> [Problem to work on]:
Give each line of the records again exactly and omit every picture.

━━ Given entries ━━

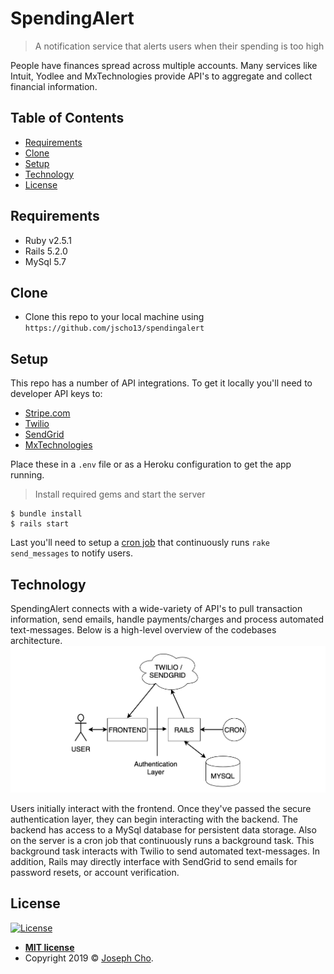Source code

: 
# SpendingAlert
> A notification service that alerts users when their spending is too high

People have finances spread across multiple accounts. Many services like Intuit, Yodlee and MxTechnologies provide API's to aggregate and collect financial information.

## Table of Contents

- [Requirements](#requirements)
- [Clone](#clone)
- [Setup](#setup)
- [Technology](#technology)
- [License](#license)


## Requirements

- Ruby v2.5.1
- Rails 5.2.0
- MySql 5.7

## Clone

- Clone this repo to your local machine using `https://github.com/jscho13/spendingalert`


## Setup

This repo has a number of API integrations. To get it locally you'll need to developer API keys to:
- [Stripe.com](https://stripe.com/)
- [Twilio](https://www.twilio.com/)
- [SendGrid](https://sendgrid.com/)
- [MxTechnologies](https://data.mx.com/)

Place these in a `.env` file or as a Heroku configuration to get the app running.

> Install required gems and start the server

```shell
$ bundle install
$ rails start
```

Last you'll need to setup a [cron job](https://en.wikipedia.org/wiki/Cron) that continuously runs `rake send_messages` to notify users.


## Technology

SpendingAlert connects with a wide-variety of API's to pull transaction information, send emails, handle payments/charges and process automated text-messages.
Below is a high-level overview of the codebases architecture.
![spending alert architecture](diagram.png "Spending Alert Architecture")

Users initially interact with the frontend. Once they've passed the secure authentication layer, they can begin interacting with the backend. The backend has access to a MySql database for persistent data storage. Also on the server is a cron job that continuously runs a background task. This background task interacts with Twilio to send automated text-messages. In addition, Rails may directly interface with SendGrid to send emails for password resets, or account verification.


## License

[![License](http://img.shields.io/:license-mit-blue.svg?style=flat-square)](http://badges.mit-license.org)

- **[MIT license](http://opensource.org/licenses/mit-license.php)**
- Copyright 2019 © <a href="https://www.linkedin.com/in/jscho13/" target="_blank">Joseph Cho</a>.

━━━

> [Result]:
Source code

: 
# SpendingAlert
> A notification service that alerts users when their spending is too high

People have finances spread across multiple accounts. Many services like Intuit, Yodlee and MxTechnologies provide API's to aggregate and collect financial information.

## Table of Contents

- [Requirements](#requirements)
- [Clone](#clone)
- [Setup](#setup)
- [Technology](#technology)
- [License](#license)


## Requirements

- Ruby v2.5.1
- Rails 5.2.0
- MySql 5.7

## Clone

- Clone this repo to your local machine using `https://github.com/jscho13/spendingalert`


## Setup

This repo has a number of API integrations. To get it locally you'll need to developer API keys to:
- [Stripe.com](https://stripe.com/)
- [Twilio](https://www.twilio.com/)
- [SendGrid](https://sendgrid.com/)
- [MxTechnologies](https://data.mx.com/)

Place these in a `.env` file or as a Heroku configuration to get the app running.

> Install required gems and start the server

```shell
$ bundle install
$ rails start
```

Last you'll need to setup a [cron job](https://en.wikipedia.org/wiki/Cron) that continuously runs `rake send_messages` to notify users.


## Technology

SpendingAlert connects with a wide-variety of API's to pull transaction information, send emails, handle payments/charges and process automated text-messages.
Below is a high-level overview of the codebases architecture.
![spending alert architecture](diagram.png "Spending Alert Architecture")

Users initially interact with the frontend. Once they've passed the secure authentication layer, they can begin interacting with the backend. The backend has access to a MySql database for persistent data storage. Also on the server is a cron job that continuously runs a background task. This background task interacts with Twilio to send automated text-messages. In addition, Rails may directly interface with SendGrid to send emails for password resets, or account verification.


## License

[![License](http://img.shields.io/:license-mit-blue.svg?style=flat-square)](http://badges.mit-license.org)

- **[MIT license](http://opensource.org/licenses/mit-license.php)**
- Copyright 2019 © <a href="https://www.linkedin.com/in/jscho13/" target="_blank">Joseph Cho</a>.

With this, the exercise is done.